Work request -> Every line below between the line holding "the two terms." and the line holding "As stated in", inclusive, should be repeated exactly, and all other lines omitted.

—————

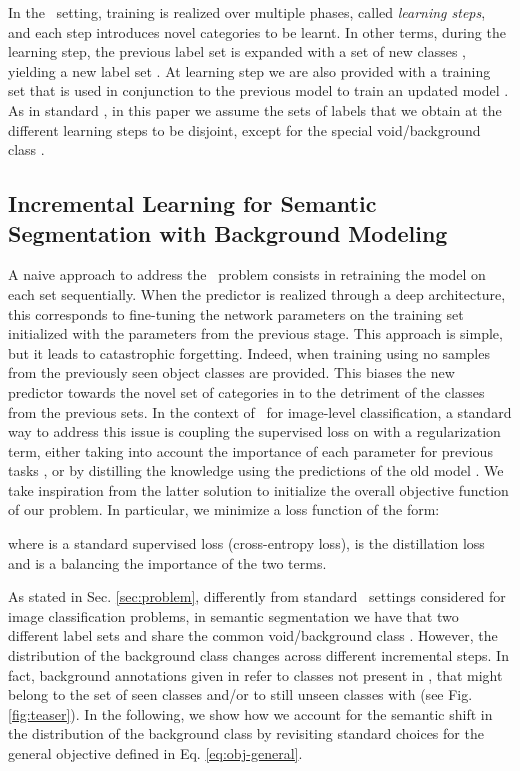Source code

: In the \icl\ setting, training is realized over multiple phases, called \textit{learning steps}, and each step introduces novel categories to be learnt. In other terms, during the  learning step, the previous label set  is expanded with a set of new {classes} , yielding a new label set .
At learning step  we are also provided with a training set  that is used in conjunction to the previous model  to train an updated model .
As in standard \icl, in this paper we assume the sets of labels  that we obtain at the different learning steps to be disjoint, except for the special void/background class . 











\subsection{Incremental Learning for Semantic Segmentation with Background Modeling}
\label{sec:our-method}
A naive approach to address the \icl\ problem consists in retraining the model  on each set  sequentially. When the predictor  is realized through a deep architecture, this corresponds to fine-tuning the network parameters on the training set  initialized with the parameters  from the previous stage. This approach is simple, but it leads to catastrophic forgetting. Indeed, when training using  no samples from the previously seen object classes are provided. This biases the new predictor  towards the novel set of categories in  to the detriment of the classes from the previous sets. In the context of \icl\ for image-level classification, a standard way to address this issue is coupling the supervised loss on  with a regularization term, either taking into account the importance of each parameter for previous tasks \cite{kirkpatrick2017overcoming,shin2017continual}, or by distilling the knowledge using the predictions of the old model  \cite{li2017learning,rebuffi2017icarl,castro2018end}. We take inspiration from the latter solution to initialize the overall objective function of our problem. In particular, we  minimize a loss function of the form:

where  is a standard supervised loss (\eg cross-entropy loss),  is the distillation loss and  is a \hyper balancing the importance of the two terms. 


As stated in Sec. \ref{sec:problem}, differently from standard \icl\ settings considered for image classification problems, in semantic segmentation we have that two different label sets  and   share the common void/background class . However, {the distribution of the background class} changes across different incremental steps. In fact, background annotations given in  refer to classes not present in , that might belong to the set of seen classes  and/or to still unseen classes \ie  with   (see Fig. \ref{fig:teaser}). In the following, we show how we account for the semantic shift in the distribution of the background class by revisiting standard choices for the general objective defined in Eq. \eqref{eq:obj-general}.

—————

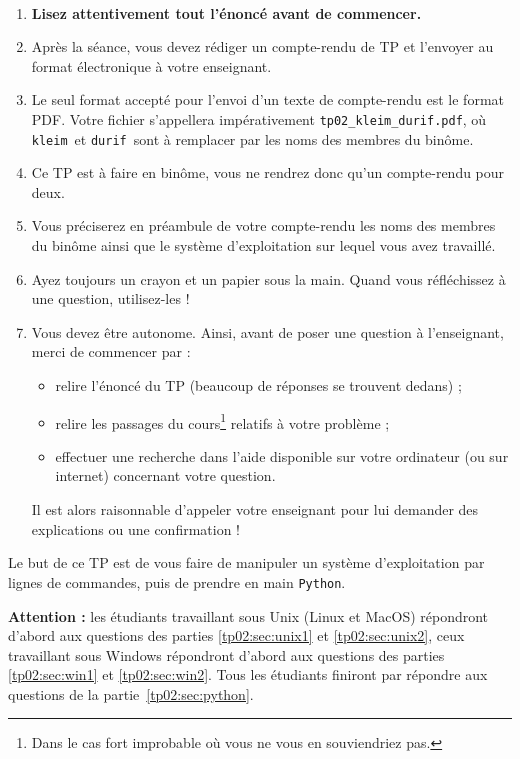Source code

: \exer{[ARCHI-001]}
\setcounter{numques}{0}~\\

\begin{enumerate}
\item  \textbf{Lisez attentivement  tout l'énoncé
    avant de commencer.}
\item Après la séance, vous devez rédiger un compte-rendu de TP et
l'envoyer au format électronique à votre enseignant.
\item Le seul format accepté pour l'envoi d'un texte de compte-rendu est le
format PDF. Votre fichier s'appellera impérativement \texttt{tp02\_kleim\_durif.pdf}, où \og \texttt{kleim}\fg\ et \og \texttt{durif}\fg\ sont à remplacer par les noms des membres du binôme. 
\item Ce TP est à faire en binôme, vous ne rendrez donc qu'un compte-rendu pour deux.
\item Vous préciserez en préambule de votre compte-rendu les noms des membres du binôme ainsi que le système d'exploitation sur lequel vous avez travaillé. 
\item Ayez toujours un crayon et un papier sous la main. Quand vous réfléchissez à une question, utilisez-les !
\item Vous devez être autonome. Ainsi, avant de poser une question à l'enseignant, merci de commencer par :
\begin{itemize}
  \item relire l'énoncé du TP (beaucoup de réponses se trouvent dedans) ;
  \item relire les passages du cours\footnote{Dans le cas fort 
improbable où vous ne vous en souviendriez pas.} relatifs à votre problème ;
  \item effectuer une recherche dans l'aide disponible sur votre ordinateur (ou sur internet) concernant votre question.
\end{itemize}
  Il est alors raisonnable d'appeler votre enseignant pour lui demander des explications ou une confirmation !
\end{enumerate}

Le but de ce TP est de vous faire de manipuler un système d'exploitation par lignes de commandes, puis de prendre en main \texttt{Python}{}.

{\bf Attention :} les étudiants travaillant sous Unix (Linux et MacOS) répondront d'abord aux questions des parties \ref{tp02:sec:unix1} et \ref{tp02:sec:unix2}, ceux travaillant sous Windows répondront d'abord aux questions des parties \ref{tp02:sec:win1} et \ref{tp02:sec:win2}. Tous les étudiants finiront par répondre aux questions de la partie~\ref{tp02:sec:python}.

—————

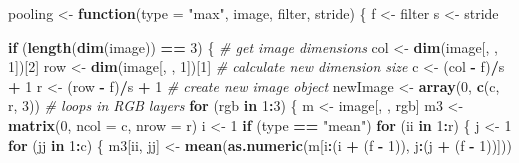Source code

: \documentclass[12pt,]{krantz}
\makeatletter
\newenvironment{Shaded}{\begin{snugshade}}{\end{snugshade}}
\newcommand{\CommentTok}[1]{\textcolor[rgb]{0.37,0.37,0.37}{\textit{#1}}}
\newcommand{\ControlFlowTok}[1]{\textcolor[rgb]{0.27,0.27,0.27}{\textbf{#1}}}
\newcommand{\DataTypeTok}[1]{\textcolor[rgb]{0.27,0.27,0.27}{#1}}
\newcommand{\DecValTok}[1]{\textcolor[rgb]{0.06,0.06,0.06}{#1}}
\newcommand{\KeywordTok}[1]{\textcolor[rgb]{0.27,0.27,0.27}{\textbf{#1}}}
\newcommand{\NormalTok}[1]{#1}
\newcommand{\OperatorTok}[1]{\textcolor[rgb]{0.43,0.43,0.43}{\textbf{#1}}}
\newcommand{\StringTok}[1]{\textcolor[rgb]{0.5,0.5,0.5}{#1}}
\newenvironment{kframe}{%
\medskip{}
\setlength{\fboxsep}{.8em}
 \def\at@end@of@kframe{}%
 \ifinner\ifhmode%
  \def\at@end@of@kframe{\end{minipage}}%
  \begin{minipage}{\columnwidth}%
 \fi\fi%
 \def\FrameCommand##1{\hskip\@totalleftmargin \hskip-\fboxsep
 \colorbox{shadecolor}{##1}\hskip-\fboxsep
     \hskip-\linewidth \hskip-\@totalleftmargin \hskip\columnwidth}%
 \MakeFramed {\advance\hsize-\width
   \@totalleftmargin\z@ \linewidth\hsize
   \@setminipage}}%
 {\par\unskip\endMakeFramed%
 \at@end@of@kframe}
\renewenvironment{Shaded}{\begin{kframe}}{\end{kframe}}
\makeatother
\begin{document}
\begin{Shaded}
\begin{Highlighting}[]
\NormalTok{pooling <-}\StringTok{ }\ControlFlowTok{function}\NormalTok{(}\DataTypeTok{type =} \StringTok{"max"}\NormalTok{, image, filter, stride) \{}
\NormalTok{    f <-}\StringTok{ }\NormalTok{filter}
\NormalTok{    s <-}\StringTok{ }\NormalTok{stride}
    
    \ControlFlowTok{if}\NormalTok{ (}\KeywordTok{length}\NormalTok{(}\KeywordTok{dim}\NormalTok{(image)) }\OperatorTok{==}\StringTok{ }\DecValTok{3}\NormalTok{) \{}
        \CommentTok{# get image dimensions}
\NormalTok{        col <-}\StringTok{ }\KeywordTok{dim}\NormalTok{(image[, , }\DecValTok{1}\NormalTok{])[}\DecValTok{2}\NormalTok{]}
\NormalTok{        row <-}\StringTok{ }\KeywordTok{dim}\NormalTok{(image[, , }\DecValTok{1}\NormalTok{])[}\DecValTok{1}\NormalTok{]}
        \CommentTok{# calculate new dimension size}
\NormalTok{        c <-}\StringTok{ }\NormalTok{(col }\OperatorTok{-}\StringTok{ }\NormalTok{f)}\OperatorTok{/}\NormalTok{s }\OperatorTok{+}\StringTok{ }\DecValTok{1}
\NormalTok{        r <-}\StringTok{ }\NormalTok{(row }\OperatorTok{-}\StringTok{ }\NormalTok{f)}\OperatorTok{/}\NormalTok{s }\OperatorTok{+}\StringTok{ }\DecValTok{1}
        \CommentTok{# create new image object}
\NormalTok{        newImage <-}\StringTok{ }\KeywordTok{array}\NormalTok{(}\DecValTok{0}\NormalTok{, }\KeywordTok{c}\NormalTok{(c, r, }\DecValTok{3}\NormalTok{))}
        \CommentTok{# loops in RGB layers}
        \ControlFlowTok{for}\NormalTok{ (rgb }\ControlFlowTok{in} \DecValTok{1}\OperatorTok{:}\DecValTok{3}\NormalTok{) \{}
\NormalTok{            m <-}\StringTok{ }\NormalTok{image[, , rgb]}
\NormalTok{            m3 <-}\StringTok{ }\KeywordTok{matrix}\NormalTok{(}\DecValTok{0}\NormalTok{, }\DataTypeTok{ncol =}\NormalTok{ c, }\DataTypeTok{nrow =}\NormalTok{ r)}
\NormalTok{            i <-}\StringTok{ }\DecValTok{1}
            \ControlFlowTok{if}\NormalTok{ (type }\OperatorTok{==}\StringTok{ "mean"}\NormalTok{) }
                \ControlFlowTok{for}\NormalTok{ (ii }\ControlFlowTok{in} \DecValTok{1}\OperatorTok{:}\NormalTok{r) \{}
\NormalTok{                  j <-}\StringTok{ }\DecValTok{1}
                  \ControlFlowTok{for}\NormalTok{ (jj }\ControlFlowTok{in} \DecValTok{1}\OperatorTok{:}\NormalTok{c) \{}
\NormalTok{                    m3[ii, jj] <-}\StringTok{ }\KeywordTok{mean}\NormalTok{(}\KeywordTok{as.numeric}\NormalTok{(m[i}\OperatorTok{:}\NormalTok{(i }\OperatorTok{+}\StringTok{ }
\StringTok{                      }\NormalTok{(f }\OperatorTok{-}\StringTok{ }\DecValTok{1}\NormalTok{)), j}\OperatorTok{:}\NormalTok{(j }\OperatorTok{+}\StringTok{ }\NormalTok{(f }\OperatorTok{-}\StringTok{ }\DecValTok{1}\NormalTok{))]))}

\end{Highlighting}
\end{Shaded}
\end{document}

—————

Answer space ->
where  is a standard supervised loss (\eg cross-entropy loss),  is the distillation loss and  is a \hyper balancing the importance of the two terms. 


As stated in Sec. \ref{sec:problem}, differently from standard \icl\ settings considered for image classification problems, in semantic segmentation we have that two different label sets  and   share the common void/background class . However, {the distribution of the background class} changes across different incremental steps. In fact, background annotations given in  refer to classes not present in , that might belong to the set of seen classes  and/or to still unseen classes \ie  with   (see Fig. \ref{fig:teaser}). In the following, we show how we account for the semantic shift in the distribution of the background class by revisiting standard choices for the general objective defined in Eq. \eqref{eq:obj-general}.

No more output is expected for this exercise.